[Saved entries]

#####

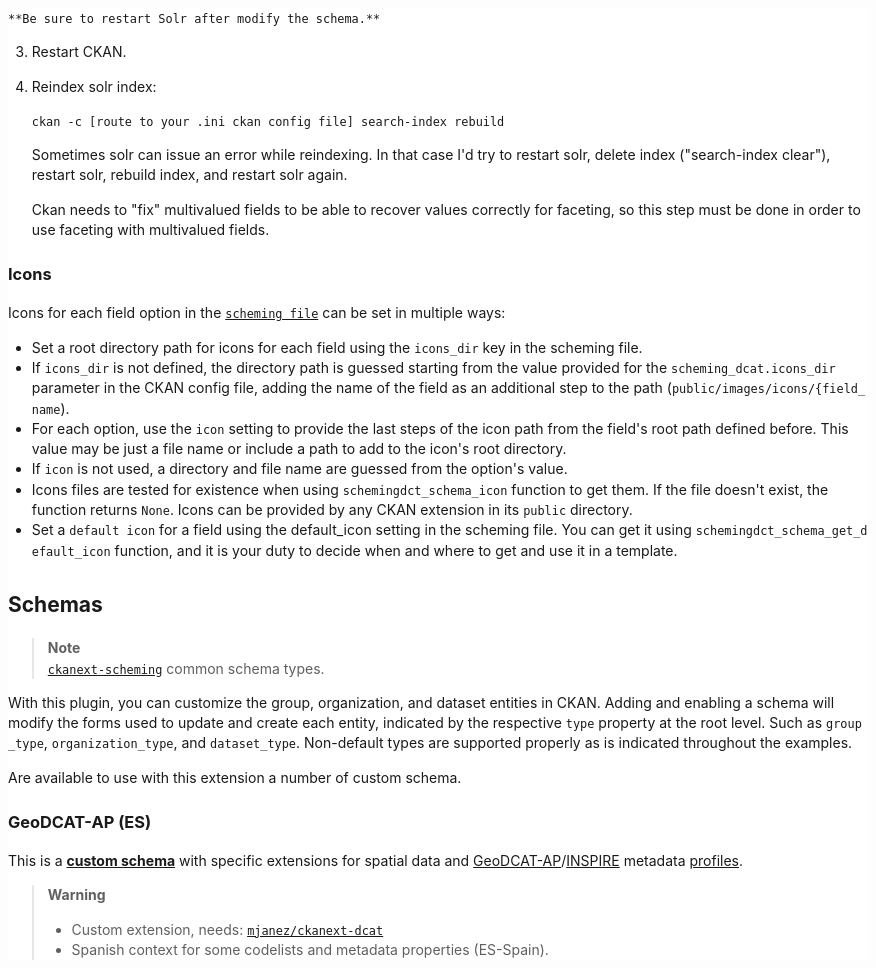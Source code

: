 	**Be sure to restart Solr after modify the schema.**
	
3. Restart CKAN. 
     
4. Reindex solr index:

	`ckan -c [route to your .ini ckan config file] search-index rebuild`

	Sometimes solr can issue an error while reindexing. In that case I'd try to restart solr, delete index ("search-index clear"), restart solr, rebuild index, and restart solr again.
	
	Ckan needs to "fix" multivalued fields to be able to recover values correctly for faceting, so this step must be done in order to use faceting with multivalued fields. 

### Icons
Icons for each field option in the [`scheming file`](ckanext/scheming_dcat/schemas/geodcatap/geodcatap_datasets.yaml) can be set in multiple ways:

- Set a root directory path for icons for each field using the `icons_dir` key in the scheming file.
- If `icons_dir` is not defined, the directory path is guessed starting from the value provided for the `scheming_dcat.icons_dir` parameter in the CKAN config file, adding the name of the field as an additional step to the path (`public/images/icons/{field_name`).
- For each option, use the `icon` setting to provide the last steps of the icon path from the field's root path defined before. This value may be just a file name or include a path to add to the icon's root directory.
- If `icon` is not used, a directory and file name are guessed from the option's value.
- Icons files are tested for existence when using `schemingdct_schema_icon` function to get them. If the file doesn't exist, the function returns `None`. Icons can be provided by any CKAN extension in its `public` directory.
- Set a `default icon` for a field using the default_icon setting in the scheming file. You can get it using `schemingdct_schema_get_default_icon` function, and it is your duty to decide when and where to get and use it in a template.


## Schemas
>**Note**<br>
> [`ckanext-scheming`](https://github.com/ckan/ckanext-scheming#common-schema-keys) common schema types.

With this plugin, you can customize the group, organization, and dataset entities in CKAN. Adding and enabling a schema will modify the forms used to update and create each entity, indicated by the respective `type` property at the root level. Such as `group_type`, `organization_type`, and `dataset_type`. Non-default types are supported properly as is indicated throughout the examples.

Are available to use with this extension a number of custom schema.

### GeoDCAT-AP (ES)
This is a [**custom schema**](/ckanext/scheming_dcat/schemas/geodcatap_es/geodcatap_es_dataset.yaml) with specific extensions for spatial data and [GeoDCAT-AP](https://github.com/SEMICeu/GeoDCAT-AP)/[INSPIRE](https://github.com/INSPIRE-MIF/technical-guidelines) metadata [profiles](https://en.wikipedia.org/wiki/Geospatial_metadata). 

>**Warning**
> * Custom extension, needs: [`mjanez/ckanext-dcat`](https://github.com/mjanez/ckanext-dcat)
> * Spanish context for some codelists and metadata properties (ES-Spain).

#####

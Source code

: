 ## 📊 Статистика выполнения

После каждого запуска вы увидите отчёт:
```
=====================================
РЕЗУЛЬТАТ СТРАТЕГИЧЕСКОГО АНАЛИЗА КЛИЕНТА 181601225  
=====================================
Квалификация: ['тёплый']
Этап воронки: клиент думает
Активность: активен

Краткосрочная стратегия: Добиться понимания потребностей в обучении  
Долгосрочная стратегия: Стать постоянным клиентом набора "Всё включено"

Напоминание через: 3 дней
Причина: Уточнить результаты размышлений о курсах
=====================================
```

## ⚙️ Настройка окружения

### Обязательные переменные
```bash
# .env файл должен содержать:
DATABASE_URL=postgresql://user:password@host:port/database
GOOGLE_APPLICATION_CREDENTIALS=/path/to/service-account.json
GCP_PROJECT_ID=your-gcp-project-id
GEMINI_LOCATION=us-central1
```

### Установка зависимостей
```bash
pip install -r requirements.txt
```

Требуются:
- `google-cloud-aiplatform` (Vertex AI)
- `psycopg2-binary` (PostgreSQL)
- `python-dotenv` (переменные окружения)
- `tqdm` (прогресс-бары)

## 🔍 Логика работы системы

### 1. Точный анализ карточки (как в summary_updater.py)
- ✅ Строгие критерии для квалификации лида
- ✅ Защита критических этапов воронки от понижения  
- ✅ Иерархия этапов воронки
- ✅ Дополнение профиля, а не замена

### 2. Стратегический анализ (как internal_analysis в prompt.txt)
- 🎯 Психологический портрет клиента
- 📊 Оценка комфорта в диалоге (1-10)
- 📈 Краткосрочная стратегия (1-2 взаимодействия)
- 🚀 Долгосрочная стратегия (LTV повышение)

#####

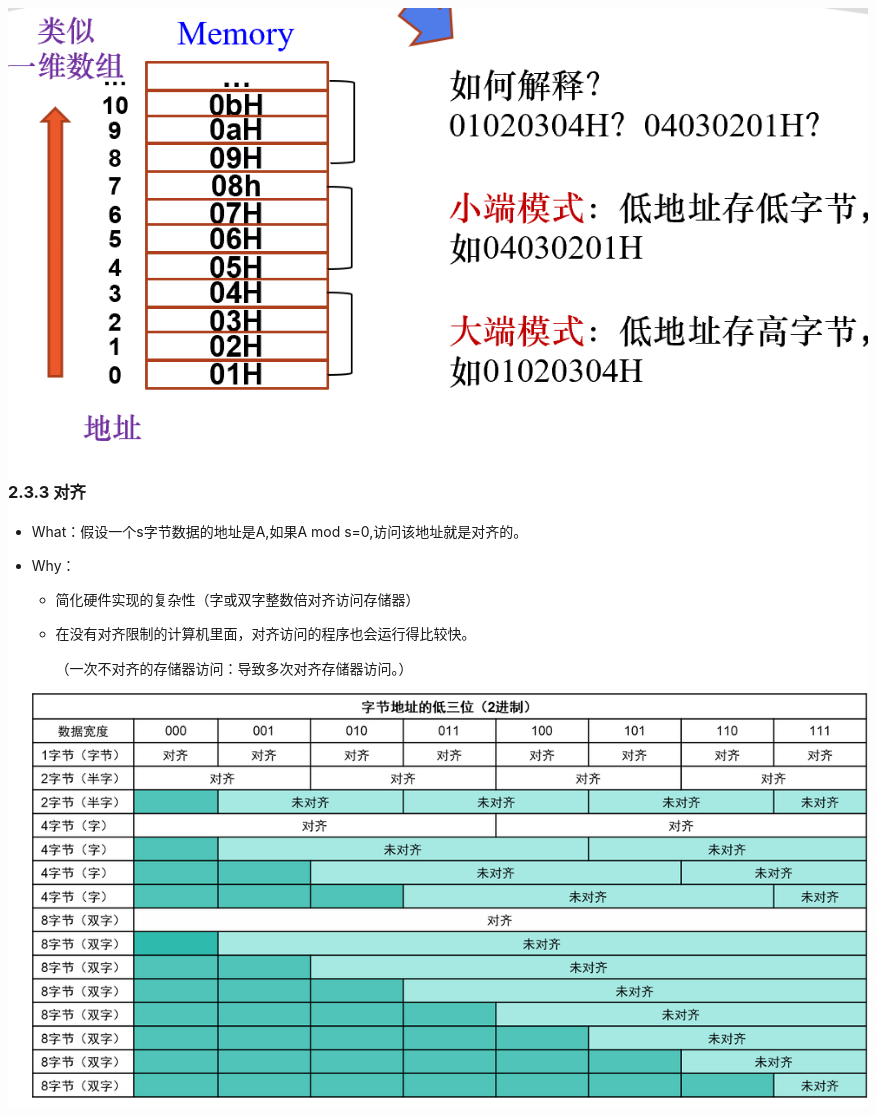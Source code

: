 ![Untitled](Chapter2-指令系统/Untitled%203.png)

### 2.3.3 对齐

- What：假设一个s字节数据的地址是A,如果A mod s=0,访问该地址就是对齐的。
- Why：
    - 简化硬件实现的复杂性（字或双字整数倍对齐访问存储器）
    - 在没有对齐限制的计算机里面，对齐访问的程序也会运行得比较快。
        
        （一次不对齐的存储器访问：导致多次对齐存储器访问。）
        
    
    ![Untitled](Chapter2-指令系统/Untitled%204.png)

#####

▶ **Required action**:
In the entries above, one line contains "- 📊 Оценка комфорта в диалоге (1-10)" and another contains "- 🚀 Долгосрочная стратегия (LTV повышение)". Reproduce exactly those two lines and the lines between them, nothing else.

▶ **Task output**:
- 📊 Оценка комфорта в диалоге (1-10)
- 📈 Краткосрочная стратегия (1-2 взаимодействия)
- 🚀 Долгосрочная стратегия (LTV повышение)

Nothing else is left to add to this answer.